“I was angry at Kerry, not at Winston,” Kissinger told NEWSWEEK. “Winston is my friend.” Still, there are growing signs–and even more cocktail-party talk– of a cooling between Kissinger and some of his adopted family of former advisers. As nationalsecurity adviser and secretary of state, Kissinger nurtured a remarkable succession of proteges who went on to become leading foreign-policy figures in both parties and every administration since then. They include Bush’s NSC adviser Brent Scowcroft, Acting Secretary of State Lawrence Eagleburger and top Clinton adviser Anthony Lake. Lord, for one, split with Kissinger on China after Tiananmen Square.
Now, the publication of Walter Isaacson’s new biography, “Kissinger,” has added to the tension. The book portrays Kissinger as a masterful and farsighted diplomat, but also as a manipulative, deceitful and paranoid bureaucratic infighter. Isaacson, a top Time magazine editor, clearly got many of his anecdotes from Kissinger proteges. New York Times columnist Leslie Gelb, who studied under Kissinger at Harvard and says his first foray at book-writing was sabotaged by Kissinger, has an explanation. “I’ve never known a man so admired and distrusted at the same time,” Gelb says. “Over time, the admiration has waned, and people are left with their Kissinger scars. When Walter scratched the scabs, they started to bleed.”
A close associate says Kissinger believes that many of the most damning stories in the book come from some former NSC aides who split with him bitterly over the Vietnam War and charges of wiretap ping. Kissinger has stayed close to most of his other aides though.
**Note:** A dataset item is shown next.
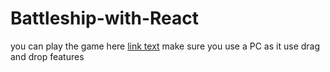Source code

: # Battleship-with-React

you can play the game here [link text](https://battleship-with-react.netlify.app) make sure you use a PC as it use drag and drop features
But most of this group talked to Isaacson, too, and apparently couldn’t help telling some of the stories of ego and deceptiveness that they had only swapped privately among themselves for year (The former girlfriend of one aide recalls, “We could be in the most romantic setting, and suddenly he’d want to talk about what Kissinger did in 1970.”) Now many of these friends are telling Kissinger, “Isaacson didn’t use any of the positive things I told him.” It’s “a tough time for Henry,” says one friend. “He feels betrayed.”
Kissinger has refrained from discussing the book publicly. But friends have heard an earful. “He is insane over this book,” says one former associate. William Hyland, the recently retired editor of the prestigious Foreign Affairs journal and a longtime Kissinger friend, published a brief review praising the Isaacson book for its “balanced objectivity.” After an angry phone call to Hyland, Kissinger made his feelings public: he did not attend the journal’s 70th-birthday gala-which was also being held to honor Hyland’s retirement–even though he had been scheduled as the kickoff speaker. (Kissinger cited a scheduling conflict.)
Most of the acolytes still believe history will judge Kissinger a great figure. “This isn’t anything for Henry to be upset about,” said one. “This is just a long-overdue correction to his Superman image.” But for Kissinger, who has nurtured that image both in and out of power for a quarter century, it’s a correction he could have done without.